Living Deputy Editor, Saskia Hume discusses why taking a year out after uni is one of the best decisions you can make
I can’t quite believe I’m saying it, but my time at Bristol has almost come to an end. In less than two months I will have handed in my dissertation and that’s it – no more lectures, no more seminars and (best of all), no more essays. As relieving as this is, it’s also the first time in my life that I’m uncertain of my future plans. At school I was always sure I’d go to university, even if it wasn’t in Bristol. But now there’s no certain path to follow.
I’m sure I’m not alone in saying that I don’t really know what my post uni intentions are.
I’m sure I’m not alone in saying that I don’t really know what my post uni intentions are. It’s a feeling that is both exciting and terrifying at the same time. It also elicits notably different reactions depending on whom I tell. My parents, for example, look somewhat concerned, brows furrowed as they ask ‘have you got any plans yet?’. My parents’ friends seem disapproving, commenting that their daughter went straight into an internship at the Times as a postgraduate.

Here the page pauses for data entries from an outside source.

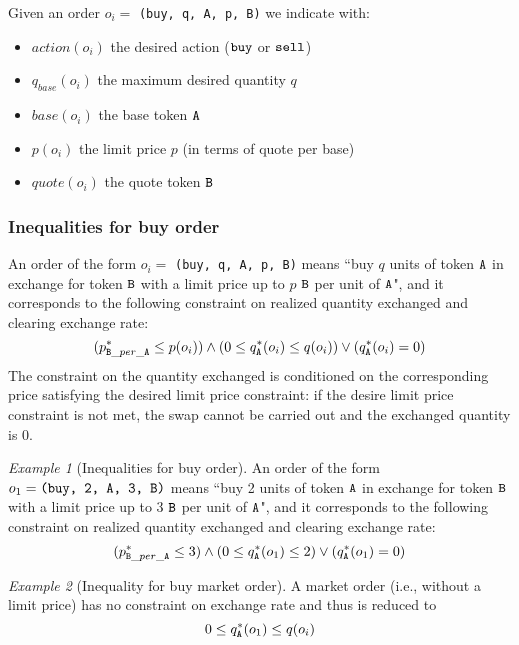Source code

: \documentclass[11pt, reqno]{amsart}
\theoremstyle{definition}
\theoremstyle{remark}
\newtheorem{exmp}{Example}[subsection]
\newcommand{\tA}{\textnormal{\texttt{A}}}
\newcommand{\tB}{\textnormal{\texttt{B}}}
\newcommand{\buy}{\textnormal{\texttt{buy}}}
\newcommand{\sell}{\textnormal{\texttt{sell}}}
\begin{document}
Given an order $o_i =$ \texttt{(\buy, q, \tA, p, \tB)} we indicate with:
\begin{itemize}
	\item $action(o_i)$ the desired action ($\buy$ or $\sell$)
	\item $q_{base}(o_i)$ the maximum desired quantity $q$
	\item $base(o_i)$ the base token $\tA$
    \item $p(o_i)$ the limit price $p$ (in terms of quote per base)
	\item $quote(o_i)$ the quote token $\tB$
\end{itemize}

\subsubsection{Inequalities for buy order}
An order of the form $o_i =$ \texttt{(\buy, q, \tA, p, \tB)} means
``buy $q$ units of token $\tA$ in exchange for token $\tB$ with a limit price
up to $p$ $\tB$ per unit of $\tA$",
and it corresponds to the following constraint on realized quantity exchanged
and clearing exchange rate:
\begin{equation*}
    (p_{\tB\_per\_\tA}^* \leq p(o_i)) \land
	(0 \le q_\tA^*(o_i) \leq q(o_i)) \lor
	(q_\tA^*(o_i) = 0)
\end{equation*}
The constraint on the quantity exchanged is conditioned on the corresponding
price satisfying the desired limit price constraint: if the desire limit price
constraint is not met, the swap cannot be carried out and the exchanged quantity
is 0.

\begin{exmp}[Inequalities for buy order]
An order of the form $o_1 = \texttt{(\buy, 2, \tA, 3, \tB)}$ means
``buy 2 units of token $\tA$ in exchange for token $\tB$ with a limit price up
to 3 $\tB$ per unit of $\tA$",
and it corresponds to the following constraint on realized quantity exchanged
and clearing exchange rate:
\begin{equation*}
	(p_{\tB\_per\_\tA}^* \leq 3) \land
	(0 \le q_\tA^*(o_1) \leq 2) \lor
	(q_\tA^*(o_1) = 0)
\end{equation*}
\end{exmp}

\begin{exmp}[Inequality for buy market order]
A market order (i.e., without a limit price) has no constraint on exchange rate
and thus is reduced to
\[
	0 \le q_\tA^*(o_1) \le q(o_i)
\]
\end{exmp}
\end{document}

My own friends are entirely sympathetic, pleased that they’re not the only ones nervous for the end of their degree.
But personally, I don’t think there’s anything wrong with having no fixed future plans. Of course, I have ideas about what I’d like to do one day (with a career in journalism being the ultimate aim), but how I’m going to get there is another matter. Sure, some people know they’re going straight into a grad scheme, an internship, or paid job and that’s great. But I think after three years of university and a near lifetime of education before that I could do with a bit of a break. Having not taken a gap year now’s the time to take a year out and do something new – definitely travelling, and perhaps teaching or working abroad.
Of course, I’m lucky enough to do a degree that lends itself to this. As an English graduate, you undoubtedly do not have the post uni pressures of somebody who does law or medicine, for example. There’s no being cattle-herded into a conversion course or placed in an office for the foreseeable future. Sure, if this were the case it would definitely save me a lot of stress, and probably make me a lot more money. But it certainly isn’t what I want to be doing for the next few years.
However, I certainly don’t believe I should be judged negatively for my choices – it’s not down to laziness, in fact quite the opposite. I want the opportunity to do something new, and gain experiences that will hopefully lend themselves to my future career. I also don’t want to rush into something I might later regret, so taking a year out will give me the time to decide what I truly want to do.
If you’re in the same boat as me, here’s a few simple guidelines that I’m trying my best to follow. First of all, don’t let the opinions of others persuade you. Undoubtedly, everyone around you has something to say about your plans, but what’s important is what you want to do. Secondly, don’t let it get you down or bog you down. The most important thing at the moment is to finish off your studies – then you can start thinking and planning. And last but not least, do something you know you’re going to enjoy. Opportunities like this don’t come around every day, so make the most of them before it’s too late.